Como futebol é política – ao contrário do que muitos dizem – tudo isto se manifestou nas curvas dos estádios italianos. Uma das primeiras claques a aparecer com uma ideologia de esquerda foram os Fedayn da Roma. Rivais dos Irriducibili, os Fedayn escolheram o seu nome em homenagem aos guerrilheiros palestinianos que estavam a iniciar as suas primeiras ações. Mais tarde esta claque juntar se ia a outras claques e formariam os C.U.C.S. – mas estes já não tinham uma ideologia política definida, havendo convívio de várias tendências.

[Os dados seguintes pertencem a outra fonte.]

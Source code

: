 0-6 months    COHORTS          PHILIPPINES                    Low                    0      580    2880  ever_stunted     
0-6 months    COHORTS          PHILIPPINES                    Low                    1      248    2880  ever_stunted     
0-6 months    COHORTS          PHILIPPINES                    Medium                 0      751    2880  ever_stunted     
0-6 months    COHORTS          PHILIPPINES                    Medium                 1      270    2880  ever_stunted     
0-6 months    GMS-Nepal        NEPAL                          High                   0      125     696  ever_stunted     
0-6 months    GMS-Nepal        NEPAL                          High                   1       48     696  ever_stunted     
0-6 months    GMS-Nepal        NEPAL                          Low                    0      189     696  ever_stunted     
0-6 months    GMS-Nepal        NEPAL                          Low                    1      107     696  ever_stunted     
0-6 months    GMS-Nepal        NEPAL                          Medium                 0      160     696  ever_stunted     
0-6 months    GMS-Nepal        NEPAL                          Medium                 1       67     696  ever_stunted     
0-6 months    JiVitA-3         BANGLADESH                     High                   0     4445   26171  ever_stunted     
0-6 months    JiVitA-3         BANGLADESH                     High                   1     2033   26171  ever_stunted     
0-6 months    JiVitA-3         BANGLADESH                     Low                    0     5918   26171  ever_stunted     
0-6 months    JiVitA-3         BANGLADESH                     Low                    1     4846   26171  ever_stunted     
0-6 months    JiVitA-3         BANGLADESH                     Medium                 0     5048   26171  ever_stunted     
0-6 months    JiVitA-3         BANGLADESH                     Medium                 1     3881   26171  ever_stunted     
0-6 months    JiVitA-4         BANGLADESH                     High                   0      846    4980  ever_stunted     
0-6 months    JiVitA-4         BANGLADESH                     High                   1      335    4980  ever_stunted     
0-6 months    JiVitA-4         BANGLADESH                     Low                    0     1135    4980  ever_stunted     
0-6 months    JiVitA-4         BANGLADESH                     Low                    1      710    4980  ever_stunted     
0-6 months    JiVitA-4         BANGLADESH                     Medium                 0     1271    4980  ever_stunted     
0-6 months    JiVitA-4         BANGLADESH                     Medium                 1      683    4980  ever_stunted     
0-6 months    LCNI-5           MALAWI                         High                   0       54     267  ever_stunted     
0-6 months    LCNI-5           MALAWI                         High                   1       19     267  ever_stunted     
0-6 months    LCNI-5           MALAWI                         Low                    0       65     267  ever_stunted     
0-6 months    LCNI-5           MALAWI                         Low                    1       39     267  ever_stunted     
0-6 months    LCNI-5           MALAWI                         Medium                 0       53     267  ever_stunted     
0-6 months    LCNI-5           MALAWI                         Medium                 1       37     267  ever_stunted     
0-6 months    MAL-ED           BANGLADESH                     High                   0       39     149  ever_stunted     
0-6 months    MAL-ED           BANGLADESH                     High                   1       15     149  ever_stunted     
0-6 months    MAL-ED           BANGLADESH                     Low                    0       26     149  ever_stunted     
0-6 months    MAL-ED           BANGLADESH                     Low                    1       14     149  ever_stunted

A zona onde mais se manteve essa definição do campo ideológico foi na zona forte do PCI, a Emilia-Romagna e Tocasna. As Brigate Autonome Livornese (BAL) apenas nascem em 1999 – daí o grande Cristiano Lucarelli jogar com número 99 -, mas são herdeiras de toda uma tradição que começou com o Gruppo Autonomo e os Sbandati. A formação das B.A.L. está ligada à necessidade de fazer uma grande claque antifascista, ao invés de ter vários grupos menores no estádio. Por iniciativa das B.A.L. formou-se uma agrupamento de ultras que tinham uma ideologia politica definida (comunista) e que se deveriam opor abertamente ao crescimento do fascismo nos estádios, essa união designou-se Fronte di Resistenza Ultras – era composta por ultras do Ternana, Ancona, Modena, Casertana, Savona e Cosenza.

Todos estes ultras recuperaram músicas como Bandiera Rossa (hino do PCI), Fischia il Vento e Bella Ciao (hinos partisans). Rostos do Che Guevara, Stalin e foices e martelos abundam nos seus tifos e bandeiras.

Este extremar de posições políticas foi importantíssimo para o começo do movimento Ultra em Itália, que depois se difundiu por toda Europa.

Imagens: na galeria de imagens desta publicação podemos ver dois mapas, um das eleições italianas de 1948 e outro da localização das claques que se definem politicamente como extrema direita. Se observarmos com atenção, verificamos que a zona onde o PCI ganhou as eleições, não há claques que – pelo menos abertamente – se definam como de direita.